What is required: Line count for the string "chromium": state how many lines in the records below hold it, giving only the number.

Entries supplied:

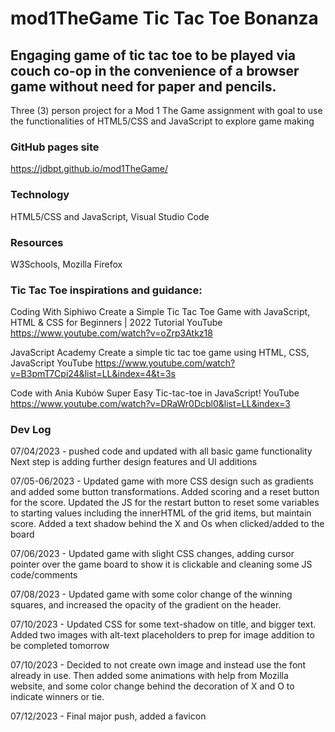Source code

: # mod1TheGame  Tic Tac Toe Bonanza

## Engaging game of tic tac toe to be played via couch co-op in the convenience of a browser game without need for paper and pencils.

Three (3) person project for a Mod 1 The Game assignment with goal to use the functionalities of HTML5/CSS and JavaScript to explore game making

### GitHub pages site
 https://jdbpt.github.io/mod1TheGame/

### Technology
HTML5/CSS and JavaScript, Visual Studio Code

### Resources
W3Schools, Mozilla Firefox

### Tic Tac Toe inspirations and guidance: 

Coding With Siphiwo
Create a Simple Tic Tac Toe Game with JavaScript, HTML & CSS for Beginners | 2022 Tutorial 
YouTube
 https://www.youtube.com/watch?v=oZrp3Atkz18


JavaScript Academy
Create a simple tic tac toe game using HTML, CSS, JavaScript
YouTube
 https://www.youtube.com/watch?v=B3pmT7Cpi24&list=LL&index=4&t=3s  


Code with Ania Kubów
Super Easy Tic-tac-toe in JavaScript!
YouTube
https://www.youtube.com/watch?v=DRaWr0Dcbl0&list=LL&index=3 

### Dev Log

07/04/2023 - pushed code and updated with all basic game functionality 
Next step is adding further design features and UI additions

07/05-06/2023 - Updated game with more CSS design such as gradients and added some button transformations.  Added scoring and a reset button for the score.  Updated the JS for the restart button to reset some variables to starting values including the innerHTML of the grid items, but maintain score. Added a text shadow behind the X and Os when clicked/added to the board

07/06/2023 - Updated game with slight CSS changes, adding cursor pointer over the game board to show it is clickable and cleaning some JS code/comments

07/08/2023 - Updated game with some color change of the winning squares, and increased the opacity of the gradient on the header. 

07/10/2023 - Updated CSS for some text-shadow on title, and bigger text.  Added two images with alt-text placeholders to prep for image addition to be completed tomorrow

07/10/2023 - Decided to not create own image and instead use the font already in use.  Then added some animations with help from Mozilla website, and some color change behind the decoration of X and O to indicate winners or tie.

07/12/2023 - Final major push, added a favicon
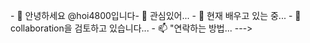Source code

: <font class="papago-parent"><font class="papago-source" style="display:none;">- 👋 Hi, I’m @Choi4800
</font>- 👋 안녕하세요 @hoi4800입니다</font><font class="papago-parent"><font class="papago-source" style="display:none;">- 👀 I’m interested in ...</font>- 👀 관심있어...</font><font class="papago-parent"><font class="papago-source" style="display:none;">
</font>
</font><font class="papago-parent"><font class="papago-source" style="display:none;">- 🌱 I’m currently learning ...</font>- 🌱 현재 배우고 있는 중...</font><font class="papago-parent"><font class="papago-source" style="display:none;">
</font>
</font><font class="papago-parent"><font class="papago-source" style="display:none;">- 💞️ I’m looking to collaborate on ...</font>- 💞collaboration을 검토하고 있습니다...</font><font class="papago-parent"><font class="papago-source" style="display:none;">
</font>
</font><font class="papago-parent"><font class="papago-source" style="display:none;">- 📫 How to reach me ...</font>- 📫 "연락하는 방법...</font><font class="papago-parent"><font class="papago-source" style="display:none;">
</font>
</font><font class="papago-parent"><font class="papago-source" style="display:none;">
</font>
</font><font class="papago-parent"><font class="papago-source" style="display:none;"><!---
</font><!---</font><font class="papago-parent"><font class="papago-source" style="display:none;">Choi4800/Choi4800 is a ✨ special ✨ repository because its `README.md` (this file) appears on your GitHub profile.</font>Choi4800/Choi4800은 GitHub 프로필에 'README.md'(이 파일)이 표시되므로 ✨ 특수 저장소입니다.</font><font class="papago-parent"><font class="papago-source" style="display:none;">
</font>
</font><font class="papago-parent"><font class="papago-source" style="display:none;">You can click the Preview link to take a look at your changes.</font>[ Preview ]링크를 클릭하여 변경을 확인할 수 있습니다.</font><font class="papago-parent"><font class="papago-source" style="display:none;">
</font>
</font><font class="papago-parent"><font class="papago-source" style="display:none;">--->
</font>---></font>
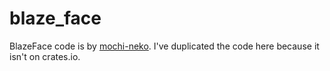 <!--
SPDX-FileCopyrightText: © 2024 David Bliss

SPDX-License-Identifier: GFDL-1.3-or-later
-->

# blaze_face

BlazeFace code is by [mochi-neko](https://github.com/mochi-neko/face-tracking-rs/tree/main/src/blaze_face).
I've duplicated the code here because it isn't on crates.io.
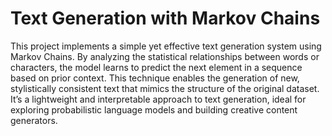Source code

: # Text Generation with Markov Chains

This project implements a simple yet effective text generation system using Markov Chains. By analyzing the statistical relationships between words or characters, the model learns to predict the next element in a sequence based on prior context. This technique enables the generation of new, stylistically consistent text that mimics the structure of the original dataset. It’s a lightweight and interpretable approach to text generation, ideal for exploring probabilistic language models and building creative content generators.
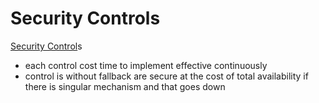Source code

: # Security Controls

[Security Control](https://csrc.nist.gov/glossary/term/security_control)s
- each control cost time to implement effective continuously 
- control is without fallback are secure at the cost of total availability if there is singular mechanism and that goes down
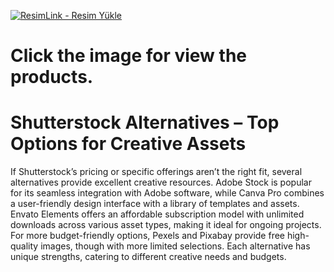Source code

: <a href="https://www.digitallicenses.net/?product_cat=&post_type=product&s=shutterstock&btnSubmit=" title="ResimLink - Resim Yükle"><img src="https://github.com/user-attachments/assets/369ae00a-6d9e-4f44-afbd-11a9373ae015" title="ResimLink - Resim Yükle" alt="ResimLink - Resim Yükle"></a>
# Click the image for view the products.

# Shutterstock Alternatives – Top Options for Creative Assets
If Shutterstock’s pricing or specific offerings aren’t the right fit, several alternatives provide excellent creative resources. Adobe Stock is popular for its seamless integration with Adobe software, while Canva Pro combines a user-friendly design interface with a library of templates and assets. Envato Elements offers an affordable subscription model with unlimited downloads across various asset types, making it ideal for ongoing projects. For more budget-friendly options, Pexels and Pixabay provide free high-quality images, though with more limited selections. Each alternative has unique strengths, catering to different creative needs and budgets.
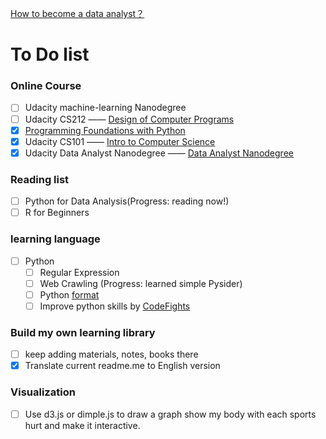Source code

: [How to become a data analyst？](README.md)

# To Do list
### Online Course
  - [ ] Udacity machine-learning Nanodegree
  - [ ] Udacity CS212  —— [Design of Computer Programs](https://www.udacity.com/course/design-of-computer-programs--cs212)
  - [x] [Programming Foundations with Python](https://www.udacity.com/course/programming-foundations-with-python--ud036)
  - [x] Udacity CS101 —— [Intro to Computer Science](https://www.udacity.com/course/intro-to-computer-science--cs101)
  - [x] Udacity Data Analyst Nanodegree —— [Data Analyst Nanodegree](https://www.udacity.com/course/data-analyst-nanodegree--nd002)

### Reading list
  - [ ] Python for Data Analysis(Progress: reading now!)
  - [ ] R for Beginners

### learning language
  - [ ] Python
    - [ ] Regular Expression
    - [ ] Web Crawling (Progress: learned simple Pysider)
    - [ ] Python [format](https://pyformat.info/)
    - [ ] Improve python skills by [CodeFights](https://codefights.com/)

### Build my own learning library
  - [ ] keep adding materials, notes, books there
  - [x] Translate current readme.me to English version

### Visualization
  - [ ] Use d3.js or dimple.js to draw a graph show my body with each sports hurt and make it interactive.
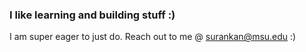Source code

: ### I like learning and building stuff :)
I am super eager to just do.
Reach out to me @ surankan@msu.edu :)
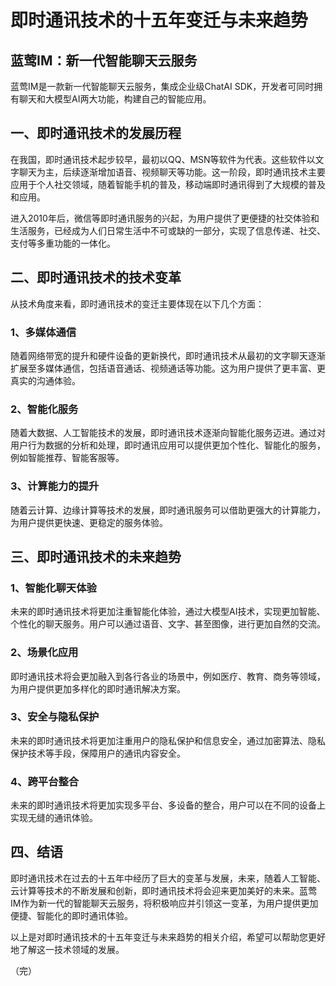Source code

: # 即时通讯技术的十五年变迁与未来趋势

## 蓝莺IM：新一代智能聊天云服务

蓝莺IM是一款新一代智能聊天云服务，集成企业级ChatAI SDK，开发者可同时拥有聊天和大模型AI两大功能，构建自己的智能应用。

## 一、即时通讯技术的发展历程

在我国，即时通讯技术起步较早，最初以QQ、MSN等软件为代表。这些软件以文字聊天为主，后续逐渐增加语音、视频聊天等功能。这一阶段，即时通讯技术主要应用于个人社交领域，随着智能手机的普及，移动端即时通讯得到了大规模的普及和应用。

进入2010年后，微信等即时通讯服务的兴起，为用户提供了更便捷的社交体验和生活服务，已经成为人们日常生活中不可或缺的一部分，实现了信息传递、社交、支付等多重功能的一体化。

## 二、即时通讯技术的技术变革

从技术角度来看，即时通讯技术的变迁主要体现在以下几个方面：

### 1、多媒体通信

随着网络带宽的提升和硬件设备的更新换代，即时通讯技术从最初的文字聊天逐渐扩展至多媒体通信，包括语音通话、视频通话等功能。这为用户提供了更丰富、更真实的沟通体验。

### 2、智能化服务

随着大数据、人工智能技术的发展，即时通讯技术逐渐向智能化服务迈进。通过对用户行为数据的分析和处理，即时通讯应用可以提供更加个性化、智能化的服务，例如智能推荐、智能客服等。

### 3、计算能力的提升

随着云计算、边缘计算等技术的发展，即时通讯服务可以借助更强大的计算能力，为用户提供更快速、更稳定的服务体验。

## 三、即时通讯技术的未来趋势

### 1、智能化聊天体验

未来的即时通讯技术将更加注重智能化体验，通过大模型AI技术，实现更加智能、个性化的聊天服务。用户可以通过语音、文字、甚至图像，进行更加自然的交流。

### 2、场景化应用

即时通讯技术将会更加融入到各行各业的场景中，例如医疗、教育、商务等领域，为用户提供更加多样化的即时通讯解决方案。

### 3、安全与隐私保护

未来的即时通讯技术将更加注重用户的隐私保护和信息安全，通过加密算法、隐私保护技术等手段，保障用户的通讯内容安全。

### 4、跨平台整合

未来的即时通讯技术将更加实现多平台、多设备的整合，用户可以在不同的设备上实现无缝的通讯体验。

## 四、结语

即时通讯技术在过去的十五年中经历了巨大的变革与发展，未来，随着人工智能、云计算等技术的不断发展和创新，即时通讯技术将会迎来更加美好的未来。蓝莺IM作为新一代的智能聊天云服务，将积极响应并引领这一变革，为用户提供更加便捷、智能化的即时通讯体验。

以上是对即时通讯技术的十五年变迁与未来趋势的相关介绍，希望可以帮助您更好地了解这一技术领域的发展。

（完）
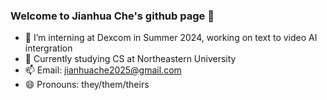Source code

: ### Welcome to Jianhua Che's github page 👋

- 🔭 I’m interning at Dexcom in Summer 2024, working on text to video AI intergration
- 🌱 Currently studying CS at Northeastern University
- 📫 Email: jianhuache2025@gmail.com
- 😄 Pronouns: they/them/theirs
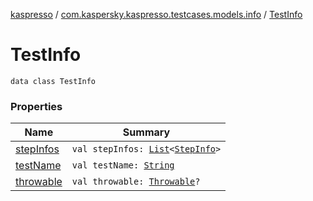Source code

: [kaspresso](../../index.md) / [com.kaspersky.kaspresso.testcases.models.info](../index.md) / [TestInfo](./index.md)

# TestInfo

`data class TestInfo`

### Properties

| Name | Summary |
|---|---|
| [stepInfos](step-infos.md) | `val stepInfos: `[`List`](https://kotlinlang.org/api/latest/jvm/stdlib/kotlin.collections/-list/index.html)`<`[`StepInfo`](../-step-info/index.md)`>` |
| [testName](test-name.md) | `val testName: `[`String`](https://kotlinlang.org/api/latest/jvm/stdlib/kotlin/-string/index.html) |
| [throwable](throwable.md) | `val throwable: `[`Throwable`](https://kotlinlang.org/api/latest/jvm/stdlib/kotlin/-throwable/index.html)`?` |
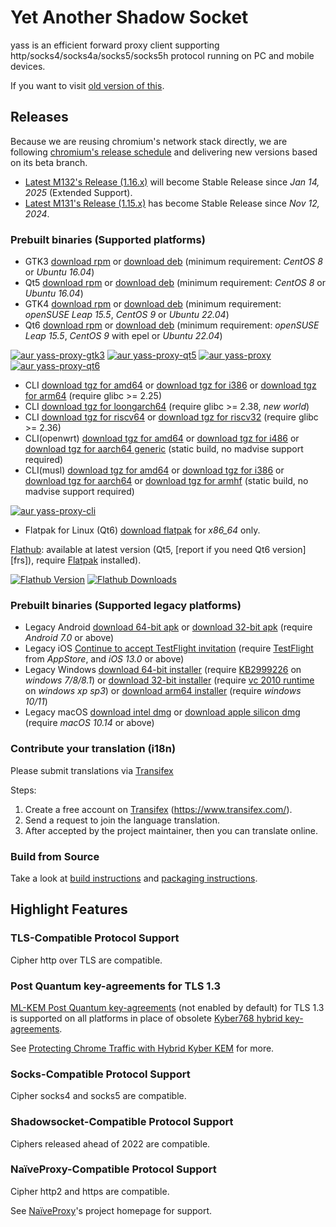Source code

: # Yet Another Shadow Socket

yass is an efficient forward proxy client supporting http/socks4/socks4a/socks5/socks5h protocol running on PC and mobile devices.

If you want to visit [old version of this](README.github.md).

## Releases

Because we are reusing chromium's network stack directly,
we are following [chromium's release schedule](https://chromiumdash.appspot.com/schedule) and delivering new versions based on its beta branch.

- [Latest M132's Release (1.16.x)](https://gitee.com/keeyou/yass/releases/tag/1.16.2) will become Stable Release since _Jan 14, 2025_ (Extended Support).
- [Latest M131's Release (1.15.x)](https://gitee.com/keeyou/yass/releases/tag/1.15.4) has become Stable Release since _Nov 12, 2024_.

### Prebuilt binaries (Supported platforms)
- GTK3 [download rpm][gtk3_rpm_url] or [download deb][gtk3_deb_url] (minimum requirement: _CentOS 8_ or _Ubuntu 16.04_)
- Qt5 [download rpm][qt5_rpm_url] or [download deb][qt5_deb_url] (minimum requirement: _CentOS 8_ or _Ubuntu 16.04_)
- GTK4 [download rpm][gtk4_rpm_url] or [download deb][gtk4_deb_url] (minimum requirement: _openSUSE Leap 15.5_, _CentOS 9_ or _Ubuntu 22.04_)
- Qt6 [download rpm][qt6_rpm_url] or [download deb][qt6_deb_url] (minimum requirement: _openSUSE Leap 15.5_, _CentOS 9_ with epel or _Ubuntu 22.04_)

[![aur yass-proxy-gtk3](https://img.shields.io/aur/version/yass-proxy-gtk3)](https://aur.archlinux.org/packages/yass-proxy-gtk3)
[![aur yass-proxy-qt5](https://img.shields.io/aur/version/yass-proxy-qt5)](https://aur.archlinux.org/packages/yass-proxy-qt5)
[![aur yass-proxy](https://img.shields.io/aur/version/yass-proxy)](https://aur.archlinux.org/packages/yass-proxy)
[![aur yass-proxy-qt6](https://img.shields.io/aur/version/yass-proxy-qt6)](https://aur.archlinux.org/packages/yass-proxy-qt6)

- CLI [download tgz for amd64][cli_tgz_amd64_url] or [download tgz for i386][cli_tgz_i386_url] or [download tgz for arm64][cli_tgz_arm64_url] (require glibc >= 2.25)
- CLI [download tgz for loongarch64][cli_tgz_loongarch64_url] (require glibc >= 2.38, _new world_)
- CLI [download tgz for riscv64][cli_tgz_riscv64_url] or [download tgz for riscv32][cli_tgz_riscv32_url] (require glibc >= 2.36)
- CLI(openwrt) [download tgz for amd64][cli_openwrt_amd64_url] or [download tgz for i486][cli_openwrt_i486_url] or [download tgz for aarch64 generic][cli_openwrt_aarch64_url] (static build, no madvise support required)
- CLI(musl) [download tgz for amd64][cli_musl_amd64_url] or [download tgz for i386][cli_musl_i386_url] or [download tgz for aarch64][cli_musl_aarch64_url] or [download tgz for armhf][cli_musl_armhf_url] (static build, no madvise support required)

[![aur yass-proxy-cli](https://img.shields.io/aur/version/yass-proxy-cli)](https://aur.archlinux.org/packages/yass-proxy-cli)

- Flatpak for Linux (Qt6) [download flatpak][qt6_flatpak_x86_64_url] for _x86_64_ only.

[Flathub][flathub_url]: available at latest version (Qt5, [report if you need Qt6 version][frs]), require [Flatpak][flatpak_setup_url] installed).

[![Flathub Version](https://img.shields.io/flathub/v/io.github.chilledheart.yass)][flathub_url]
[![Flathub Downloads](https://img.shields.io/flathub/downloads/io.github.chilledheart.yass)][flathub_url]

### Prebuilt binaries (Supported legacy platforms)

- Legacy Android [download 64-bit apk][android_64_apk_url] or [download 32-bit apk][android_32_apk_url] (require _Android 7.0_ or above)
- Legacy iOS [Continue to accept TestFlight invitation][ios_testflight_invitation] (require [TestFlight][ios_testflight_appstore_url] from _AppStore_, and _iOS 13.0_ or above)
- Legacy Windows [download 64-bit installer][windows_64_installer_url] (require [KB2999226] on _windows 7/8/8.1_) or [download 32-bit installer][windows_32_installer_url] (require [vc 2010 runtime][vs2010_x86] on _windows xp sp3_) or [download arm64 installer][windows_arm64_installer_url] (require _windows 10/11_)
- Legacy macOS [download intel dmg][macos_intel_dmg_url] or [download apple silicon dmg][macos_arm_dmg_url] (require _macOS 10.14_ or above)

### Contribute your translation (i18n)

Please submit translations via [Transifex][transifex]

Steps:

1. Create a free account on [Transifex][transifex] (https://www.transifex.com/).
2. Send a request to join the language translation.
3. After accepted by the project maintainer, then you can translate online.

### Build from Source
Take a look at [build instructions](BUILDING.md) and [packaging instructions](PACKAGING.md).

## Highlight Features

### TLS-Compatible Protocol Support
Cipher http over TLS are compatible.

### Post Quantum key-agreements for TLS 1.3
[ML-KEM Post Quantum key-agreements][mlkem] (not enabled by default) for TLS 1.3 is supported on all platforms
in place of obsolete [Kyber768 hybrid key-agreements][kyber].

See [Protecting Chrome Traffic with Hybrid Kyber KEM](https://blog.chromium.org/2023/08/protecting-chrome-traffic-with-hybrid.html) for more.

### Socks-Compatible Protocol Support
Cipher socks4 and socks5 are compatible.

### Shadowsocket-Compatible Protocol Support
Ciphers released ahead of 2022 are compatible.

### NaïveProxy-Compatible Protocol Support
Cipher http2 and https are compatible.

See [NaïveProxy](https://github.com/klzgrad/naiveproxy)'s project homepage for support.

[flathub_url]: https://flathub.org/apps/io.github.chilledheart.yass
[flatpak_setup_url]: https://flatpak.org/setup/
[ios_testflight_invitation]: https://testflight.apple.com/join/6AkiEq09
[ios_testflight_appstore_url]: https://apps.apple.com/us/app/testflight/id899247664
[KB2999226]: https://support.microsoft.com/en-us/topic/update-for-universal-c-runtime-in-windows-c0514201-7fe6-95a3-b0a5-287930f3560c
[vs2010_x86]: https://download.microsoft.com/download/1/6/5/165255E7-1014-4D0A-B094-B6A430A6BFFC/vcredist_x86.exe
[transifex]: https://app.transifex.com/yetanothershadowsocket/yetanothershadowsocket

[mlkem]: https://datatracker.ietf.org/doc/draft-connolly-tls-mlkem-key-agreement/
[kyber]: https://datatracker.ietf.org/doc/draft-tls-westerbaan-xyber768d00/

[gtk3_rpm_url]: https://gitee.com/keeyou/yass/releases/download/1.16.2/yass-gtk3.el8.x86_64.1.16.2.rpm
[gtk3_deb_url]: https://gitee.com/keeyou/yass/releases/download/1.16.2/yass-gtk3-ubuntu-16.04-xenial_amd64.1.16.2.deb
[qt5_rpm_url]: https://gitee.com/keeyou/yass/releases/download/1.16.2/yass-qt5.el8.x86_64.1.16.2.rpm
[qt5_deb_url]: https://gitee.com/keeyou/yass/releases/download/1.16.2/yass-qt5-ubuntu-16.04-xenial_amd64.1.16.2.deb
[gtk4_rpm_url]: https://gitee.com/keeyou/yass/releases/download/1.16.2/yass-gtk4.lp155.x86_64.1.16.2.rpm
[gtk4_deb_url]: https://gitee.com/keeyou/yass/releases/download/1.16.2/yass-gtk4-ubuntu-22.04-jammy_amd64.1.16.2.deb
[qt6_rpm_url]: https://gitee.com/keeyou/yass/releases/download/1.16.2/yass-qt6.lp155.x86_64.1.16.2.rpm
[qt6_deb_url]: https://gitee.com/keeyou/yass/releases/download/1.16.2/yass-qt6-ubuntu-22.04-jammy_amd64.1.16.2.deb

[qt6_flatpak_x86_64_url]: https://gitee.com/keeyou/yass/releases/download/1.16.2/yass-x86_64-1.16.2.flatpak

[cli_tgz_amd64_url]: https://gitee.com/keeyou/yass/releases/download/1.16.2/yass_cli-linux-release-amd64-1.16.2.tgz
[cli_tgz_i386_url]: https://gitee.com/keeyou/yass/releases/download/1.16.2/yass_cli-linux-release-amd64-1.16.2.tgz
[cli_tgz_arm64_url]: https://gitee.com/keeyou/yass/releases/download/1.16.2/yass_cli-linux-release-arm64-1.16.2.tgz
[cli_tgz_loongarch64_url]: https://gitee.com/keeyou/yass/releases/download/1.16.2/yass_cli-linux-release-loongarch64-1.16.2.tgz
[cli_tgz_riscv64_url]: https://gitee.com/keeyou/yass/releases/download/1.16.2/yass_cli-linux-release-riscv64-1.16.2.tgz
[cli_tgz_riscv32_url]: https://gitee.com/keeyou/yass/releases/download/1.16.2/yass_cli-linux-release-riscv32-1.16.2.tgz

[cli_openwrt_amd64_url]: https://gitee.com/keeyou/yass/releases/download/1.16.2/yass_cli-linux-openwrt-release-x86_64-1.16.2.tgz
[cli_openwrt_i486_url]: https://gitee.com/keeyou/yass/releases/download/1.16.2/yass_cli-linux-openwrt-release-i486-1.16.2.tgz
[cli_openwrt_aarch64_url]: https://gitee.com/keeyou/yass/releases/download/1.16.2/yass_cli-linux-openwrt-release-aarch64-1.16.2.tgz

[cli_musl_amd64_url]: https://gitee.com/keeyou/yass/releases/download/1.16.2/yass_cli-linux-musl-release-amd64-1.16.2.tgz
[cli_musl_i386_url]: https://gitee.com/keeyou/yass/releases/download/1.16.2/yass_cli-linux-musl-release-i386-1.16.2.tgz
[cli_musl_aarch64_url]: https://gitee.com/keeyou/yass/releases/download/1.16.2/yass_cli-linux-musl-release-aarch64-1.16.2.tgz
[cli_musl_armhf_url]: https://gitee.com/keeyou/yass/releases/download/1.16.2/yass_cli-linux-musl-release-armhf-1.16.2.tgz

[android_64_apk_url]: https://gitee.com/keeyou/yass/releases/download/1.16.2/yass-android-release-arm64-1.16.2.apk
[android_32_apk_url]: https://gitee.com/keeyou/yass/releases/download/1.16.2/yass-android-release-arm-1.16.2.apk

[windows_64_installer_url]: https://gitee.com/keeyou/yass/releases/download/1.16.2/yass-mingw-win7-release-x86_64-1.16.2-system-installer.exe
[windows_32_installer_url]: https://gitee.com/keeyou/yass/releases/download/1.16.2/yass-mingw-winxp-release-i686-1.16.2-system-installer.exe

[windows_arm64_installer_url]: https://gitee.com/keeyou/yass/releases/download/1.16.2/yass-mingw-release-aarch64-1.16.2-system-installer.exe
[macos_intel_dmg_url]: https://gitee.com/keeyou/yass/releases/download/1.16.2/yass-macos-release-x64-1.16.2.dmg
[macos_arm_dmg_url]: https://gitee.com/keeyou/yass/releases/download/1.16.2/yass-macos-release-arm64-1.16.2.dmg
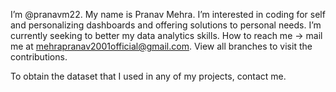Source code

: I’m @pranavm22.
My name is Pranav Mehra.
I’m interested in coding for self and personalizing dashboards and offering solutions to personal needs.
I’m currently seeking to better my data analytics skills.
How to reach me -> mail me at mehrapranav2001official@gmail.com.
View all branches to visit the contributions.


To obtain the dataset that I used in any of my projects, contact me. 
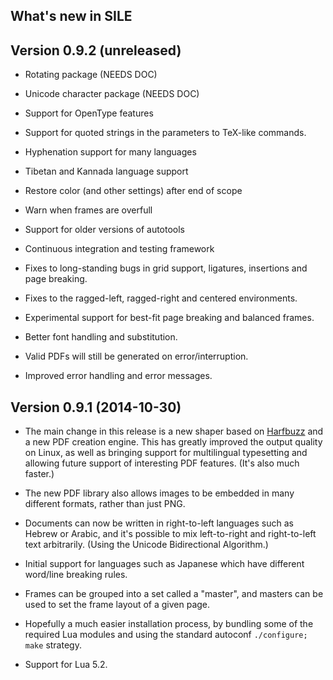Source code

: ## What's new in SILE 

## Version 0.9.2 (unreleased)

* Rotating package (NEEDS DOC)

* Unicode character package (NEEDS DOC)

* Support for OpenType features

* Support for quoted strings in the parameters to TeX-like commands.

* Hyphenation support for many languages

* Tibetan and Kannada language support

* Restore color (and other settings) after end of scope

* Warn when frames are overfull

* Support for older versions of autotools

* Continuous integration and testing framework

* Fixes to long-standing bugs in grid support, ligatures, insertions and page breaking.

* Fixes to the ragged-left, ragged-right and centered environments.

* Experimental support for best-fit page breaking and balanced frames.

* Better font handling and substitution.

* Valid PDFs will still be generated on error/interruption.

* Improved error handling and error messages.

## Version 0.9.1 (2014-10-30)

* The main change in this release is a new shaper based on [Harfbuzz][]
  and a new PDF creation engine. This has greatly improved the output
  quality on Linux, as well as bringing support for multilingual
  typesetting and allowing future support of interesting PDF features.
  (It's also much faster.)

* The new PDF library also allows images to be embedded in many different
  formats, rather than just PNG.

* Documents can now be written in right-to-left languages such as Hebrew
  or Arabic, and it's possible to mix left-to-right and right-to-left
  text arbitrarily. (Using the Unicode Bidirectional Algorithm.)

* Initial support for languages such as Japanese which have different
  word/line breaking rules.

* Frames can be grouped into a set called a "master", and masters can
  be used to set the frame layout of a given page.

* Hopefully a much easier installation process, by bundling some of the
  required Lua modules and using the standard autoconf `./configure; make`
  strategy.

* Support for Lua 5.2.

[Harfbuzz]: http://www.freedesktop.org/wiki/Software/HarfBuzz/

Answer section: 3